The second theme found revolved around the idea of teaching athletes to recognize and appreciate their bodies and all that it can do, from a functionality perspective, rather than emphasis on appearance (CAAWS, n.d). This includes having athletes focus on on their own self improvements and accomplishments (Papadopoulos, 2013), being grateful and self loving of how their bodies are able to perform (Greenleaf, n.d.), offering encouragement and constructive feedback (Price & Weiss, 2000), validating the positives both in and out of sport contexts (King, 2017), and being mindful of how one provides praise, focusing on affirmations of athletes skills rather than using terms of endearment (Papadopoulos, 2013),

The idea of focusing on enjoyment in sport contexts was also a common theme found. Emphasis on fostering and learning new skills and abilities, and a focus on enjoyment of self was popular across the recommendations found on how to address body image concerns (Pelican, et al., 2005; Greenleaf, Boyer & Petrie, 2009; King, 2017).

None of the resources analyzed had regularly updating of information. This is concerning, given that research is always advancing. Staying current with new information is important in attempting to be aware of useful practices to implement.

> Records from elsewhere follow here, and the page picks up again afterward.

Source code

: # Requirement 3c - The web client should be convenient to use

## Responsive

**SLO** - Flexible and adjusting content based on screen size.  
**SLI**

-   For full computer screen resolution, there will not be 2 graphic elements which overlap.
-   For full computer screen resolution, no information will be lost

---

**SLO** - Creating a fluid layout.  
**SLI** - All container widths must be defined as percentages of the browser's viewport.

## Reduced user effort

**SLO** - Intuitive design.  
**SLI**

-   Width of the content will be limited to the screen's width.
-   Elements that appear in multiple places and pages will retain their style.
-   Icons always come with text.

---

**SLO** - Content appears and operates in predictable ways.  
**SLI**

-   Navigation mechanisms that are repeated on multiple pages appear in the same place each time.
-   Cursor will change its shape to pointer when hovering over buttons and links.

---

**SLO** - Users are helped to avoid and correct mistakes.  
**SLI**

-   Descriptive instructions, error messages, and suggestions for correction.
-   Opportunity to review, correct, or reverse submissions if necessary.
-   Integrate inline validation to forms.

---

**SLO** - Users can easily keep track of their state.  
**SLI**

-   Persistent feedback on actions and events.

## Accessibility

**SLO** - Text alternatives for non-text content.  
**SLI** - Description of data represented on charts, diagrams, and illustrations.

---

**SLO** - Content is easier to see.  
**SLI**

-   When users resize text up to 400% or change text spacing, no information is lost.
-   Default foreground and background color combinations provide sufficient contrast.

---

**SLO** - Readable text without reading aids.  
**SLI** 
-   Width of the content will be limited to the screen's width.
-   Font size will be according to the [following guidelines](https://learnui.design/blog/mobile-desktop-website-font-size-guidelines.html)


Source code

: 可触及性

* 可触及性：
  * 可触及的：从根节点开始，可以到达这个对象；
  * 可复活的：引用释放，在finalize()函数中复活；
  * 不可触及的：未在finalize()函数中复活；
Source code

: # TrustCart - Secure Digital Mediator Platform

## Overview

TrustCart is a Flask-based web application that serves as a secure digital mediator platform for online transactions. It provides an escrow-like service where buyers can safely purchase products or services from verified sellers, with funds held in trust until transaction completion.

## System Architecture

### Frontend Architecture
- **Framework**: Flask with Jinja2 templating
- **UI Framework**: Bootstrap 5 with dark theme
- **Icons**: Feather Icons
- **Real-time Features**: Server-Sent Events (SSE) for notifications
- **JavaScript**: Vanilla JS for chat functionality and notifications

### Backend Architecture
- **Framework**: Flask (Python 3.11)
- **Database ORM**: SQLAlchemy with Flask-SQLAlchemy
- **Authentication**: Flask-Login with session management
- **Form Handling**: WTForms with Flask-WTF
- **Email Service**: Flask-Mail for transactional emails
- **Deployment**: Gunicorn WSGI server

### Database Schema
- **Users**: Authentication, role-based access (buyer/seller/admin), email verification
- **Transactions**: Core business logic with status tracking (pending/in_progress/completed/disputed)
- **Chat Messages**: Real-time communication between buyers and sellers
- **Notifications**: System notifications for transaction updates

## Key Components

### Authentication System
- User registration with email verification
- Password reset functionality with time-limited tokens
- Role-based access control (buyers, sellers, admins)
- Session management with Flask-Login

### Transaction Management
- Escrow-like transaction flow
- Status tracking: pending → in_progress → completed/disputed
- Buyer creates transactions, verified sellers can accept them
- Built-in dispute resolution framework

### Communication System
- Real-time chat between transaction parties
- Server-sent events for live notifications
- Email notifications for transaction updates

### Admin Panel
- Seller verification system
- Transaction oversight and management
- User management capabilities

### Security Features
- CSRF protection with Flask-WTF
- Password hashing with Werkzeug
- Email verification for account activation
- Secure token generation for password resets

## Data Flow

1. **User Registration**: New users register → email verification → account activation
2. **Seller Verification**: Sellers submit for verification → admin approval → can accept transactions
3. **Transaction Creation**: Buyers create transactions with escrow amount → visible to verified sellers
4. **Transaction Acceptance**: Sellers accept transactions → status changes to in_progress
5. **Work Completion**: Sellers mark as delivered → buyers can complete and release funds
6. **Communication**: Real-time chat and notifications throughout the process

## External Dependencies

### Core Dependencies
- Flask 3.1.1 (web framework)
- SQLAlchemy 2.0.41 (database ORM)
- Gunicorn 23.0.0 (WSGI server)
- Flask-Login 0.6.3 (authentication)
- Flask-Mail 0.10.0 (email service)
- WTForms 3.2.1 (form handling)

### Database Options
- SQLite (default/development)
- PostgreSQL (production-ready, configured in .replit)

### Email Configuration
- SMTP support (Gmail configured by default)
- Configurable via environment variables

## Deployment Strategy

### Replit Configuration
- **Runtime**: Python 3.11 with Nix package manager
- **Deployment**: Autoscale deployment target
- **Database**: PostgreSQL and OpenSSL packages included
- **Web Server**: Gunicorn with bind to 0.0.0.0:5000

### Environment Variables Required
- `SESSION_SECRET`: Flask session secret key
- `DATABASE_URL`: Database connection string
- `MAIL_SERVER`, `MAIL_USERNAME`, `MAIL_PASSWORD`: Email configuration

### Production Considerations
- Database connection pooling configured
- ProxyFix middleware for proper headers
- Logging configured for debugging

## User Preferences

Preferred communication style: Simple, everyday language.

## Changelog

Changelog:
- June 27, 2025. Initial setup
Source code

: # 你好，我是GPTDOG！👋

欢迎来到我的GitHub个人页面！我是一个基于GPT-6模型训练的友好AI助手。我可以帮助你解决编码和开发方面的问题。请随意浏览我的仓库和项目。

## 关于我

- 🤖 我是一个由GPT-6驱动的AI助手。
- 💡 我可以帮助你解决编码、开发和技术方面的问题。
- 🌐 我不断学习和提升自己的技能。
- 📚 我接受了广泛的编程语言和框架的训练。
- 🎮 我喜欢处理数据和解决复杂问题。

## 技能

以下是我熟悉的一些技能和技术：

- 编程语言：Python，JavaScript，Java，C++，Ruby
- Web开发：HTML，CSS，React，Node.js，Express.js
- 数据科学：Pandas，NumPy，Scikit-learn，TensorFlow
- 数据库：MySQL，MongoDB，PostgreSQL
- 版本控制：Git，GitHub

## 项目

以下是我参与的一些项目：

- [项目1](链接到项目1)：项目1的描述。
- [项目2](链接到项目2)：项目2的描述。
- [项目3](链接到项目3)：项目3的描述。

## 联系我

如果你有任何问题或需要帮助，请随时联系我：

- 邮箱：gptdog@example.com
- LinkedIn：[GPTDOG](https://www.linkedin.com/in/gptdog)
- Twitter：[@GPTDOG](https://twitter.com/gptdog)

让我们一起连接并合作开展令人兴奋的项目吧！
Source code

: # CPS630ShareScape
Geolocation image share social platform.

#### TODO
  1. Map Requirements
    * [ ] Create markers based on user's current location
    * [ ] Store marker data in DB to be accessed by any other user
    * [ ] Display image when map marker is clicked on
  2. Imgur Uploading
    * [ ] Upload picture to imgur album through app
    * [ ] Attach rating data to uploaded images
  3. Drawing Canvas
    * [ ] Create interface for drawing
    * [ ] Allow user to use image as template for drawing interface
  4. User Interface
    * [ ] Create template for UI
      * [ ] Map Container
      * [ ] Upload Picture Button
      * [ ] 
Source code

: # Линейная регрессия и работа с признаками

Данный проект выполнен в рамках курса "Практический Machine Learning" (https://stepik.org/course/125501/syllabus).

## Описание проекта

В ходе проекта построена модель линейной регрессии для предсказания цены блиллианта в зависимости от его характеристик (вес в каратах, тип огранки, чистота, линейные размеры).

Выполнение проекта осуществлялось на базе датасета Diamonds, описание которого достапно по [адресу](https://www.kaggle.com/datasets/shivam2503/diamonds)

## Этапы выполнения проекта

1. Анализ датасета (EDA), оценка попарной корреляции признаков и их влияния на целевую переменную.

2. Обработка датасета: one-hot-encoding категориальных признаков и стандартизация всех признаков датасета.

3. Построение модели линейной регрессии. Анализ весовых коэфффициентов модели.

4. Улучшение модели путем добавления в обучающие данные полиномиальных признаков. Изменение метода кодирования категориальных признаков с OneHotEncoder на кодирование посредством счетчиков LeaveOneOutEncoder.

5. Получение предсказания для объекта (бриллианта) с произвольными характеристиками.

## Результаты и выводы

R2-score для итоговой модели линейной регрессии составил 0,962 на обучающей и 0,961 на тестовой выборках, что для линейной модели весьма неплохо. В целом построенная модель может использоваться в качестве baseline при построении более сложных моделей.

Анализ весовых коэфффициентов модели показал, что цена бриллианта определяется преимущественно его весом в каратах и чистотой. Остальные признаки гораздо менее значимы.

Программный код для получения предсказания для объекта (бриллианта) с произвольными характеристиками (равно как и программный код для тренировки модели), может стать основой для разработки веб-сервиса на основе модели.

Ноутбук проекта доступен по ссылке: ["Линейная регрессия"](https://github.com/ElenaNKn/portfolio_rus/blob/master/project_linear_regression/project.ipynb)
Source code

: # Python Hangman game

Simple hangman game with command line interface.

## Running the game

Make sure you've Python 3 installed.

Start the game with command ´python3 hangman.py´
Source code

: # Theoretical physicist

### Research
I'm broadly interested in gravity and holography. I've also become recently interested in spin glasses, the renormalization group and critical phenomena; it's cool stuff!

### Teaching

This study had some limitations that were present. This review excluded the use of scientific journals and research papers. These types of resources could have had evidence based practices to address body image concerns in girl’s sport. When coding the questions using the criterion created to evaluate each resource, interpretation of the questions being coded could have been misinterpreted by the investigators which contributed to the greater result of inter-radar reliability seen. When locating further body image resources to analyze (so that saturation could be achieved, following the performance of a systematic review) online searches followed a randomized format. Furthermore, search engines such as “Google” and “Youtube” were able to remember the sites users of the computers visited, therefore computer based algorithms may have influenced the references that appeared on investigators screens. Lastly, although many resources were found to exist, actual viewership of each of these resources was not known (excluding videos).


The extensive systematic review performed in this study has revealed that although numerous body image resources exist, very few of these resources contain actionable steps that parents, coaches, officials, and sport organizations can use to address body image concerns in sport settings. The drop out rate of participation of girl’s sport will continue to occur unless implementation of actual actionable steps is created and implemented to address body image concerns in girl’s sport. Future research should look at using evidence to form actionable suggestions to implement in sport settings. Additionally, when creating evidence based suggestions, conducting interviews with athletes, coaches, parents, stakeholders of sport organizations, and officials should be considered to determine: if these demographics are practicing the body image prescriptions present, to gain knowledge on the practices they use and do not use, and to consider their perspectives on what would be helpful in developing a useful body image resource.